Government uses ‘national security’ as cudgel against active citizens

POLITICAL activists and dissidents tend to be the victims of privacy violations as they are targeted by government surveillance due to so-called “security concerns”, say experts and right defenders.

Security officials often visit the homes and offices of active citizens and also add themselves to their online group chats, said Yingcheep Atchanont, an activist and programme manager at iLaw, which documents detentions and trials related to political expression.
There are currently about a hundred anti-junta activists under police and military surveillance, while at least four people have been arrested following probes of private online chats, he said.
“No one knows the exact number,” he said. Yingcheep recalled his own experience when he was targeted, which involved a plainclothes police officer approaching his family members and friends.
The warning is not always blatantly aggressive. “They didn’t do it in a threatening way, just asking politely about the weather,” he said. But the approach made its point.
Security agencies also follow citizens online and sometimes, it seems, they are able break into their private chats without consent or a court order, he said.
In 2016, a private Facebook message, which was alleged to have defamed the royal family, led to the arrest of an anti-junta activist’s mother, Patnaree Chankij. “We still don’t know how police knew about the private message in the first place,” Yingcheep said.
Whatever the actual reason, national security is usually cited by the authorities to explain the monitoring of citizens. Surveillance should not be used to advance the political aims of the ruling government of the day, Yingcheep insisted.
A recently leaked sex tape involving a senior politician and a female activist has also heightened concerns and suspicion that the government may also be using surveillance resources to humiliate its opponents.
If that were the case, it would be a severe offence, as well as the additional offence of gravely damaging the woman’s reputation, according to Angkhana Neelapaijit, a member of the National Human Rights Commission.
But to prove who is behind this particular case is difficult, she said.
Milder cases of cyberbullying submitted to Technology Crime Suppression Division (TCSD) police have not received much attention from the authority, she said.
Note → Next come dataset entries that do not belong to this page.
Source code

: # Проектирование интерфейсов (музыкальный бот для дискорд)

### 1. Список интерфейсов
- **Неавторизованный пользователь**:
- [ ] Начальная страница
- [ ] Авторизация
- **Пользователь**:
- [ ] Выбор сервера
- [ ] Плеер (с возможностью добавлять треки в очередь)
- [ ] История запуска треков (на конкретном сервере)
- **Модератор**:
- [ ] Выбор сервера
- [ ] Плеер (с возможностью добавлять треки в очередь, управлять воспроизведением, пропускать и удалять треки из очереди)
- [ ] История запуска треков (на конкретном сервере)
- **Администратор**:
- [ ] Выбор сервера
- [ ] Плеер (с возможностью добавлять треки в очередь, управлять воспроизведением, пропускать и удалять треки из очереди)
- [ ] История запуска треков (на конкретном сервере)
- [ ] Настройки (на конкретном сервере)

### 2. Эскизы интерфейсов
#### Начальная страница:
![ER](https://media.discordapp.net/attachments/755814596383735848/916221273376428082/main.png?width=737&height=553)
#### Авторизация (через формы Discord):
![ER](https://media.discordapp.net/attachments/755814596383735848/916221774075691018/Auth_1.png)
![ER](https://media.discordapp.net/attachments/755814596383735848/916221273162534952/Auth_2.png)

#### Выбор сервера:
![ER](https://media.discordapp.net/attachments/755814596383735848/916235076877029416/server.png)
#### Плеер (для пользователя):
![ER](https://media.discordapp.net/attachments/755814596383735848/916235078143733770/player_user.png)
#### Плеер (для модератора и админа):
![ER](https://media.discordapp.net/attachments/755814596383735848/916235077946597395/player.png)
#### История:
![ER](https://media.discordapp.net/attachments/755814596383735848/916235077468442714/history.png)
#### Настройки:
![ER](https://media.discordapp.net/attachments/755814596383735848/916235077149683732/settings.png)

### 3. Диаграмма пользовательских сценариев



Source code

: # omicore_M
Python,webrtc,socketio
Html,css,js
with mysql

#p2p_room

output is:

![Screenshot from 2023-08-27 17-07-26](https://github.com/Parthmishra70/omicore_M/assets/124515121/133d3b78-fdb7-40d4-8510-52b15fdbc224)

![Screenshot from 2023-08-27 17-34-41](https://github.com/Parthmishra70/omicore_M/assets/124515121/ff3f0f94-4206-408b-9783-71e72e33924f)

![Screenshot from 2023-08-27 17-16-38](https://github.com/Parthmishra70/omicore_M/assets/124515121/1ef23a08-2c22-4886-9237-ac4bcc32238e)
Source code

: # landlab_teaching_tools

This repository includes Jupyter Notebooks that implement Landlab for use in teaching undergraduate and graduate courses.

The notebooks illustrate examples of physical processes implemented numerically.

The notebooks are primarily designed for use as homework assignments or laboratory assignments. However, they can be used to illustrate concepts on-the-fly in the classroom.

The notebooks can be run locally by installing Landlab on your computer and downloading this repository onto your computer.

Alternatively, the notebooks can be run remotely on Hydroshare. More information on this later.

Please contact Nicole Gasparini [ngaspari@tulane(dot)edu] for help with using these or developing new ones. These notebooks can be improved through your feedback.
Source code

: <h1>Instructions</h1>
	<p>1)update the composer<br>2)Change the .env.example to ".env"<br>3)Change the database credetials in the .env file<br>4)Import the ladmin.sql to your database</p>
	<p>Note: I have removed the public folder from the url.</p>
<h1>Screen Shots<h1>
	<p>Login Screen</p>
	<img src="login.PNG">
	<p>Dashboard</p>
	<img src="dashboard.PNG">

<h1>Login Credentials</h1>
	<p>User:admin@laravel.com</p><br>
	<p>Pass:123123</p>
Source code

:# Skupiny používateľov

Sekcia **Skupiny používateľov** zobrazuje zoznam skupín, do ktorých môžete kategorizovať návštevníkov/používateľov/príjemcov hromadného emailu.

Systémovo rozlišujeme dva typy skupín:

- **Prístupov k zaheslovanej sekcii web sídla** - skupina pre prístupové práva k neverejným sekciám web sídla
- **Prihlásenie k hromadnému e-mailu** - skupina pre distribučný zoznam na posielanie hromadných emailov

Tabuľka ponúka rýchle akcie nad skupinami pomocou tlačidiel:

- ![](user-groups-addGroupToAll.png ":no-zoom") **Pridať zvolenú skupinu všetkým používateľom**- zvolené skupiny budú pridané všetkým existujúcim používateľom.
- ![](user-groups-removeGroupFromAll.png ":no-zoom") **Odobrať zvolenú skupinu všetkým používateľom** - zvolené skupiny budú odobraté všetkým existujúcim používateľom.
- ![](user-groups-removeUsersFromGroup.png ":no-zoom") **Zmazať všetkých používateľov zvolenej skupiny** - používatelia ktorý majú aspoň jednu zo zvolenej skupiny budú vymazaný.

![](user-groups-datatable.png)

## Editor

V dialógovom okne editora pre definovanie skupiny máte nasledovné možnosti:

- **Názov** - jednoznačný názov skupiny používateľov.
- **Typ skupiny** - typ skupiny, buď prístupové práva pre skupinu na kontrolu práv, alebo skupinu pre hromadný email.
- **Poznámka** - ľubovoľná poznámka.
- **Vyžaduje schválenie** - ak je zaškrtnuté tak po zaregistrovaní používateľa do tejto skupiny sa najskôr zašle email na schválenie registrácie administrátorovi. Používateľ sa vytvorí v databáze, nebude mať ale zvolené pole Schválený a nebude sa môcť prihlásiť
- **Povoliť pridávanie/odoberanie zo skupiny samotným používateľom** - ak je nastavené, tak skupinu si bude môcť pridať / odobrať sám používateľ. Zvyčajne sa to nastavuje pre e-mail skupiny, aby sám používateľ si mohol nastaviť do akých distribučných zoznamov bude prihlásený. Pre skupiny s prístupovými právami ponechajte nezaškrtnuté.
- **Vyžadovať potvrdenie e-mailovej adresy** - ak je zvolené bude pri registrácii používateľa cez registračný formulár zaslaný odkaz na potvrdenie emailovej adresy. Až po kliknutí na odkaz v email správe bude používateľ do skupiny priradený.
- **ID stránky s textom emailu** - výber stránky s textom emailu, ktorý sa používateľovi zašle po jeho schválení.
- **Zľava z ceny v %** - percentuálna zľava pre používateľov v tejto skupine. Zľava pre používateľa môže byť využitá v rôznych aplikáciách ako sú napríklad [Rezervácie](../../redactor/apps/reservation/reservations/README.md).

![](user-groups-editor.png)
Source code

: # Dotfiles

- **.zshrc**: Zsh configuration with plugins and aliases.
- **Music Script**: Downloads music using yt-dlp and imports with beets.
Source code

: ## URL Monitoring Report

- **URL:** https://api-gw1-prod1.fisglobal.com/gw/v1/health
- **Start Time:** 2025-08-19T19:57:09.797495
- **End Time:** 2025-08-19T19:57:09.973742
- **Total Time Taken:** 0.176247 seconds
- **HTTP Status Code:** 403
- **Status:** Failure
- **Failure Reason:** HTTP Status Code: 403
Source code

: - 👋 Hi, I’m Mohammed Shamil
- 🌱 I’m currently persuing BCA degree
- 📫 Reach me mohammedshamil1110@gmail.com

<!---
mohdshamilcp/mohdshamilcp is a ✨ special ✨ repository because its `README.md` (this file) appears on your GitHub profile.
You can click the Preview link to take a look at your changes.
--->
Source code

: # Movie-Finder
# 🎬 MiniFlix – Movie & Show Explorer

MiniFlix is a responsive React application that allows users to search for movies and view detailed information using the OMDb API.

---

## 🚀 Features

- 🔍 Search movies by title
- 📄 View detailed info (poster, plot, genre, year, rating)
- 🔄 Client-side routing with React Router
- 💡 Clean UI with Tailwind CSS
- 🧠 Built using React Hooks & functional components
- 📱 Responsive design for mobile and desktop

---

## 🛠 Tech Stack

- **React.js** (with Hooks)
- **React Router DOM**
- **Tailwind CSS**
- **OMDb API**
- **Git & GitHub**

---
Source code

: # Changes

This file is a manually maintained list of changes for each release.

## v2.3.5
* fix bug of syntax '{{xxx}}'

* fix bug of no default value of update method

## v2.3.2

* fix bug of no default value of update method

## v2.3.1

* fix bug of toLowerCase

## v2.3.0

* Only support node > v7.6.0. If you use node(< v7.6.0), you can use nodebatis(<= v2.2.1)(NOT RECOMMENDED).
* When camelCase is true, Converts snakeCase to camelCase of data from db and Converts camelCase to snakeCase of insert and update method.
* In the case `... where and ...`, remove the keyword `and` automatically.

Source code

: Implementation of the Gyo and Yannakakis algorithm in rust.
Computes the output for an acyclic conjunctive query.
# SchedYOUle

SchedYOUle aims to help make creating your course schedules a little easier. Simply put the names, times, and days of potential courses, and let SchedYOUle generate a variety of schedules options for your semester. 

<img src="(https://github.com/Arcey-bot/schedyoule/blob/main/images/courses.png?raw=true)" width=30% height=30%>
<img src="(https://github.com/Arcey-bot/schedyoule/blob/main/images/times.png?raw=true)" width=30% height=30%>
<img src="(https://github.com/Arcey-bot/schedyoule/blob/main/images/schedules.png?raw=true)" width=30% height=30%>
“I myself have been bullied online. I have contacted the TCSD twice, but there is still no progress. It seems to me that when citizens are targets, the offender often gets away,” she said.
Meanwhile, the state has boosted its power to access citizens’ private data. The Computer Crime Act, which has been amended in recent years, allows authorities to access computer traffic data collected by a service provider for investigation, without having to first seek a court order. 
The Personal Data Privacy Bill and the Cybersecurity Bill, now in the hands of legislators, are also likely to become law in the very near future. The Personal Data Privacy Bill, as seen by The Nation, aims to protect a citizen’s personal data, but does not include protection from government security agencies.
Repeated drafts of the Cybersecurity Bill, on the other hand, have allowed cybersecurity authorities to access the computers of individuals suspected of cyber crimes without a court warrant in cases of “emergency”.